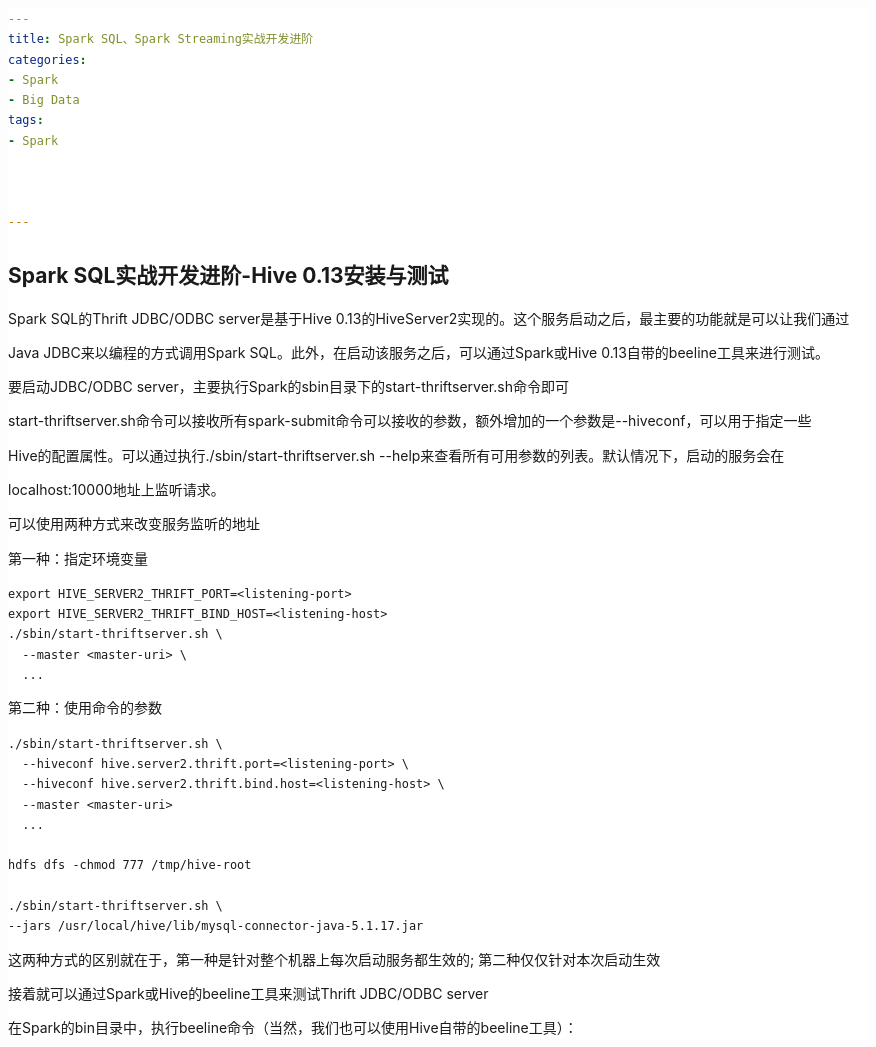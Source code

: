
 ```yaml
---
title: Spark SQL、Spark Streaming实战开发进阶
categories:
- Spark
- Big Data
tags:
- Spark



---
```


## Spark SQL实战开发进阶-Hive 0.13安装与测试


Spark SQL的Thrift JDBC/ODBC server是基于Hive 0.13的HiveServer2实现的。这个服务启动之后，最主要的功能就是可以让我们通过

Java JDBC来以编程的方式调用Spark SQL。此外，在启动该服务之后，可以通过Spark或Hive 0.13自带的beeline工具来进行测试。

要启动JDBC/ODBC server，主要执行Spark的sbin目录下的start-thriftserver.sh命令即可

start-thriftserver.sh命令可以接收所有spark-submit命令可以接收的参数，额外增加的一个参数是--hiveconf，可以用于指定一些

Hive的配置属性。可以通过执行./sbin/start-thriftserver.sh --help来查看所有可用参数的列表。默认情况下，启动的服务会在

localhost:10000地址上监听请求。

可以使用两种方式来改变服务监听的地址

第一种：指定环境变量

    export HIVE_SERVER2_THRIFT_PORT=<listening-port>
    export HIVE_SERVER2_THRIFT_BIND_HOST=<listening-host>
    ./sbin/start-thriftserver.sh \
      --master <master-uri> \
      ...
  
第二种：使用命令的参数

    ./sbin/start-thriftserver.sh \
      --hiveconf hive.server2.thrift.port=<listening-port> \
      --hiveconf hive.server2.thrift.bind.host=<listening-host> \
      --master <master-uri>
      ...
      
    hdfs dfs -chmod 777 /tmp/hive-root
    
    ./sbin/start-thriftserver.sh \
    --jars /usr/local/hive/lib/mysql-connector-java-5.1.17.jar
      
这两种方式的区别就在于，第一种是针对整个机器上每次启动服务都生效的; 第二种仅仅针对本次启动生效

接着就可以通过Spark或Hive的beeline工具来测试Thrift JDBC/ODBC server

在Spark的bin目录中，执行beeline命令（当然，我们也可以使用Hive自带的beeline工具）：
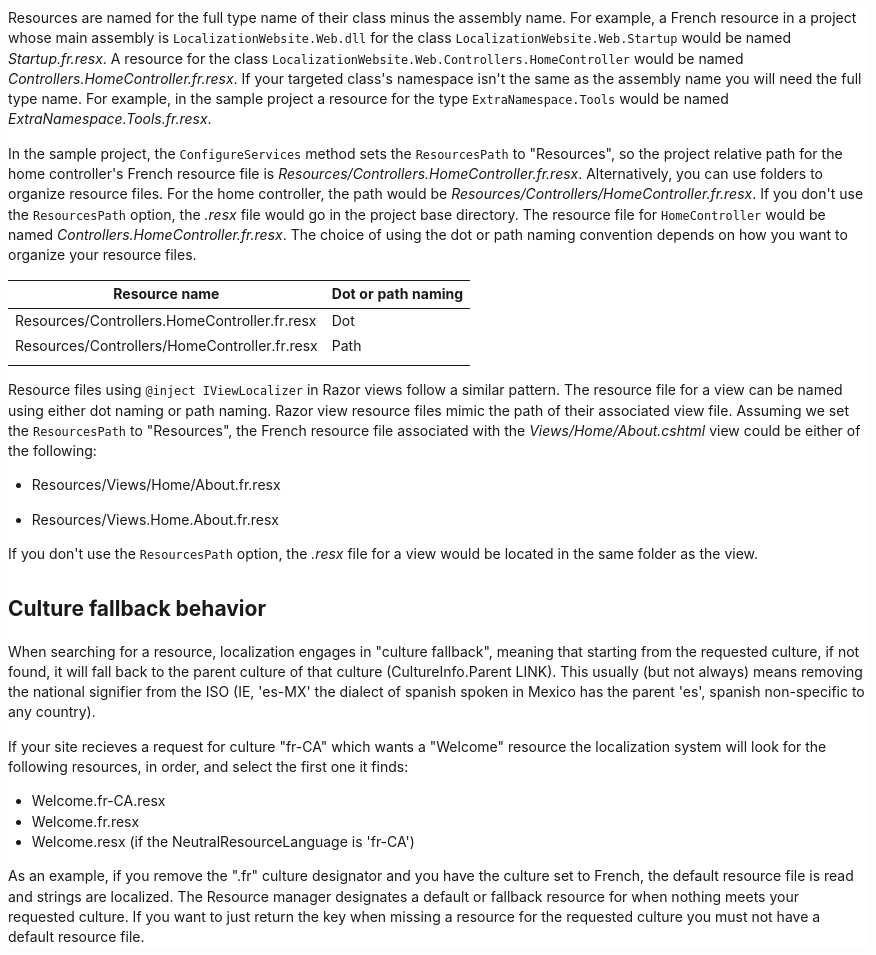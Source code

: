 Resources are named for the full type name of their class minus the assembly name. For example, a French resource in a project whose main assembly is `LocalizationWebsite.Web.dll` for the class `LocalizationWebsite.Web.Startup` would be named *Startup.fr.resx*. A resource for the class `LocalizationWebsite.Web.Controllers.HomeController` would be named *Controllers.HomeController.fr.resx*. If your targeted class's namespace isn't the same as the assembly name you will need the full type name. For example, in the sample project a resource for the type `ExtraNamespace.Tools` would be named *ExtraNamespace.Tools.fr.resx*.

In the sample project, the `ConfigureServices` method sets the `ResourcesPath` to "Resources", so the project relative path for the home controller's French resource file is *Resources/Controllers.HomeController.fr.resx*. Alternatively, you can use folders to organize resource files. For the home controller, the path would be *Resources/Controllers/HomeController.fr.resx*. If you don't use the `ResourcesPath` option, the *.resx* file would go in the project base directory. The resource file for `HomeController` would be named *Controllers.HomeController.fr.resx*. The choice of using the dot or path naming convention depends on how you want to organize your resource files.

| Resource name | Dot or path naming |
| ------------   | ------------- |
| Resources/Controllers.HomeController.fr.resx | Dot  |
| Resources/Controllers/HomeController.fr.resx  | Path |
|    |     |

Resource files using `@inject IViewLocalizer` in Razor views follow a similar pattern. The resource file for a view can be named using either dot naming or path naming. Razor view resource files mimic the path of their associated view file. Assuming we set the `ResourcesPath` to "Resources", the French resource file associated with the *Views/Home/About.cshtml* view could be either of the following:

* Resources/Views/Home/About.fr.resx

* Resources/Views.Home.About.fr.resx

If you don't use the `ResourcesPath` option, the *.resx* file for a view would be located in the same folder as the view.

## Culture fallback behavior
When searching for a resource, localization engages in "culture fallback", meaning that starting from the requested culture, if not found, it will fall back to the parent culture of that culture (CultureInfo.Parent LINK). This usually (but not always) means removing the national signifier from the ISO (IE, 'es-MX' the dialect of spanish spoken in Mexico has the parent 'es', spanish non-specific to any country). 

If your site recieves a request for culture "fr-CA" which wants a "Welcome" resource the localization system will look for the following resources, in order, and select the first one it finds:
- Welcome.fr-CA.resx
- Welcome.fr.resx
- Welcome.resx (if the NeutralResourceLanguage is 'fr-CA')

As an example, if you remove the ".fr" culture designator and you have the culture set to French, the default resource file is read and strings are localized. The Resource manager designates a default or fallback resource for when nothing meets your requested culture. If you want to just return the key when missing a resource for the requested culture you must not have a default resource file.
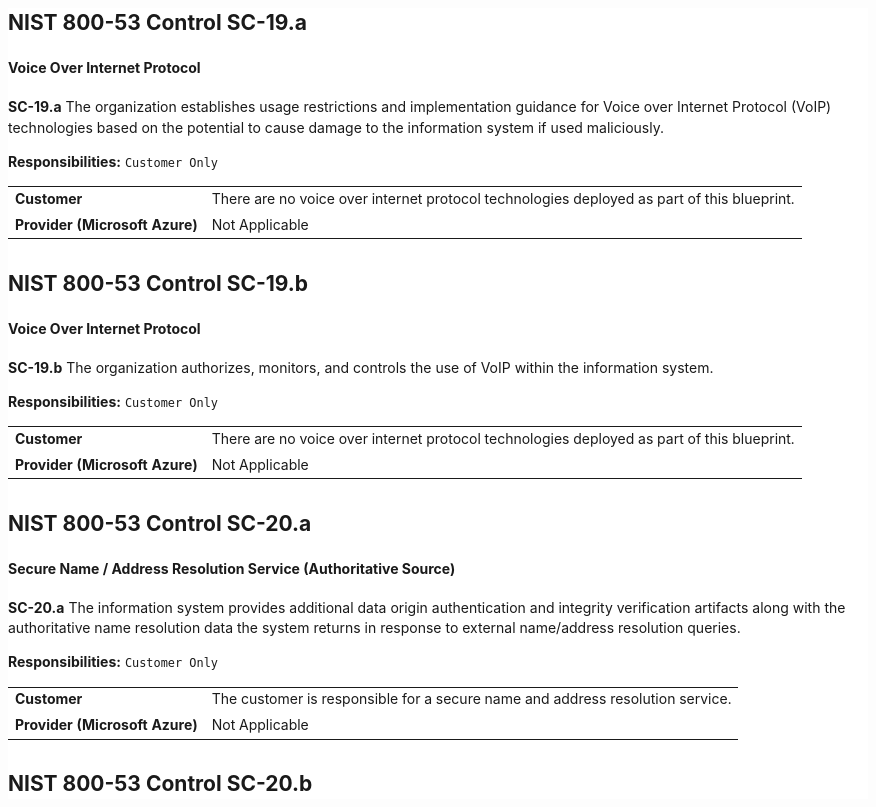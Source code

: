 
 ## NIST 800-53 Control SC-19.a

#### Voice Over Internet Protocol

**SC-19.a** The organization establishes usage restrictions and implementation guidance for Voice over Internet Protocol (VoIP) technologies based on the potential to cause damage to the information system if used maliciously.

**Responsibilities:** `Customer Only`

|||
|---|---|
| **Customer** | There are no voice over internet protocol technologies deployed as part of this blueprint. |
| **Provider (Microsoft Azure)** | Not Applicable |


 ## NIST 800-53 Control SC-19.b

#### Voice Over Internet Protocol

**SC-19.b** The organization authorizes, monitors, and controls the use of VoIP within the information system.

**Responsibilities:** `Customer Only`

|||
|---|---|
| **Customer** | There are no voice over internet protocol technologies deployed as part of this blueprint. |
| **Provider (Microsoft Azure)** | Not Applicable |


 ## NIST 800-53 Control SC-20.a

#### Secure Name / Address Resolution Service (Authoritative Source)

**SC-20.a** The information system provides additional data origin authentication and integrity verification artifacts along with the authoritative name resolution data the system returns in response to external name/address resolution queries.

**Responsibilities:** `Customer Only`

|||
|---|---|
| **Customer** | The customer is responsible for a secure name and address resolution service. |
| **Provider (Microsoft Azure)** | Not Applicable |


 ## NIST 800-53 Control SC-20.b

-------------------------

▶ Exercise objective
Give the entries again, exactly and in full, with no image included.

▶ Response below
Source code

:
 ```yaml
---
title: Spark SQL、Spark Streaming实战开发进阶
categories:
- Spark
- Big Data
tags:
- Spark



---
```


## Spark SQL实战开发进阶-Hive 0.13安装与测试


Spark SQL的Thrift JDBC/ODBC server是基于Hive 0.13的HiveServer2实现的。这个服务启动之后，最主要的功能就是可以让我们通过

Java JDBC来以编程的方式调用Spark SQL。此外，在启动该服务之后，可以通过Spark或Hive 0.13自带的beeline工具来进行测试。

要启动JDBC/ODBC server，主要执行Spark的sbin目录下的start-thriftserver.sh命令即可

start-thriftserver.sh命令可以接收所有spark-submit命令可以接收的参数，额外增加的一个参数是--hiveconf，可以用于指定一些

Hive的配置属性。可以通过执行./sbin/start-thriftserver.sh --help来查看所有可用参数的列表。默认情况下，启动的服务会在

localhost:10000地址上监听请求。

可以使用两种方式来改变服务监听的地址

第一种：指定环境变量

    export HIVE_SERVER2_THRIFT_PORT=<listening-port>
    export HIVE_SERVER2_THRIFT_BIND_HOST=<listening-host>
    ./sbin/start-thriftserver.sh \
      --master <master-uri> \
      ...
  
第二种：使用命令的参数

    ./sbin/start-thriftserver.sh \
      --hiveconf hive.server2.thrift.port=<listening-port> \
      --hiveconf hive.server2.thrift.bind.host=<listening-host> \
      --master <master-uri>
      ...
      
    hdfs dfs -chmod 777 /tmp/hive-root
    
    ./sbin/start-thriftserver.sh \
    --jars /usr/local/hive/lib/mysql-connector-java-5.1.17.jar
      
这两种方式的区别就在于，第一种是针对整个机器上每次启动服务都生效的; 第二种仅仅针对本次启动生效

接着就可以通过Spark或Hive的beeline工具来测试Thrift JDBC/ODBC server

在Spark的bin目录中，执行beeline命令（当然，我们也可以使用Hive自带的beeline工具）：
Source code

: Resources are named for the full type name of their class minus the assembly name. For example, a French resource in a project whose main assembly is `LocalizationWebsite.Web.dll` for the class `LocalizationWebsite.Web.Startup` would be named *Startup.fr.resx*. A resource for the class `LocalizationWebsite.Web.Controllers.HomeController` would be named *Controllers.HomeController.fr.resx*. If your targeted class's namespace isn't the same as the assembly name you will need the full type name. For example, in the sample project a resource for the type `ExtraNamespace.Tools` would be named *ExtraNamespace.Tools.fr.resx*.

In the sample project, the `ConfigureServices` method sets the `ResourcesPath` to "Resources", so the project relative path for the home controller's French resource file is *Resources/Controllers.HomeController.fr.resx*. Alternatively, you can use folders to organize resource files. For the home controller, the path would be *Resources/Controllers/HomeController.fr.resx*. If you don't use the `ResourcesPath` option, the *.resx* file would go in the project base directory. The resource file for `HomeController` would be named *Controllers.HomeController.fr.resx*. The choice of using the dot or path naming convention depends on how you want to organize your resource files.

| Resource name | Dot or path naming |
| ------------   | ------------- |
| Resources/Controllers.HomeController.fr.resx | Dot  |
| Resources/Controllers/HomeController.fr.resx  | Path |
|    |     |

Resource files using `@inject IViewLocalizer` in Razor views follow a similar pattern. The resource file for a view can be named using either dot naming or path naming. Razor view resource files mimic the path of their associated view file. Assuming we set the `ResourcesPath` to "Resources", the French resource file associated with the *Views/Home/About.cshtml* view could be either of the following:

* Resources/Views/Home/About.fr.resx

* Resources/Views.Home.About.fr.resx

If you don't use the `ResourcesPath` option, the *.resx* file for a view would be located in the same folder as the view.

## Culture fallback behavior
When searching for a resource, localization engages in "culture fallback", meaning that starting from the requested culture, if not found, it will fall back to the parent culture of that culture (CultureInfo.Parent LINK). This usually (but not always) means removing the national signifier from the ISO (IE, 'es-MX' the dialect of spanish spoken in Mexico has the parent 'es', spanish non-specific to any country). 

If your site recieves a request for culture "fr-CA" which wants a "Welcome" resource the localization system will look for the following resources, in order, and select the first one it finds:
- Welcome.fr-CA.resx
- Welcome.fr.resx
- Welcome.resx (if the NeutralResourceLanguage is 'fr-CA')

As an example, if you remove the ".fr" culture designator and you have the culture set to French, the default resource file is read and strings are localized. The Resource manager designates a default or fallback resource for when nothing meets your requested culture. If you want to just return the key when missing a resource for the requested culture you must not have a default resource file.
Source code

: 
 ## NIST 800-53 Control SC-19.a

#### Voice Over Internet Protocol

**SC-19.a** The organization establishes usage restrictions and implementation guidance for Voice over Internet Protocol (VoIP) technologies based on the potential to cause damage to the information system if used maliciously.

**Responsibilities:** `Customer Only`

|||
|---|---|
| **Customer** | There are no voice over internet protocol technologies deployed as part of this blueprint. |
| **Provider (Microsoft Azure)** | Not Applicable |


 ## NIST 800-53 Control SC-19.b

#### Voice Over Internet Protocol

**SC-19.b** The organization authorizes, monitors, and controls the use of VoIP within the information system.

**Responsibilities:** `Customer Only`

|||
|---|---|
| **Customer** | There are no voice over internet protocol technologies deployed as part of this blueprint. |
| **Provider (Microsoft Azure)** | Not Applicable |


 ## NIST 800-53 Control SC-20.a

#### Secure Name / Address Resolution Service (Authoritative Source)

**SC-20.a** The information system provides additional data origin authentication and integrity verification artifacts along with the authoritative name resolution data the system returns in response to external name/address resolution queries.

**Responsibilities:** `Customer Only`

|||
|---|---|
| **Customer** | The customer is responsible for a secure name and address resolution service. |
| **Provider (Microsoft Azure)** | Not Applicable |


 ## NIST 800-53 Control SC-20.b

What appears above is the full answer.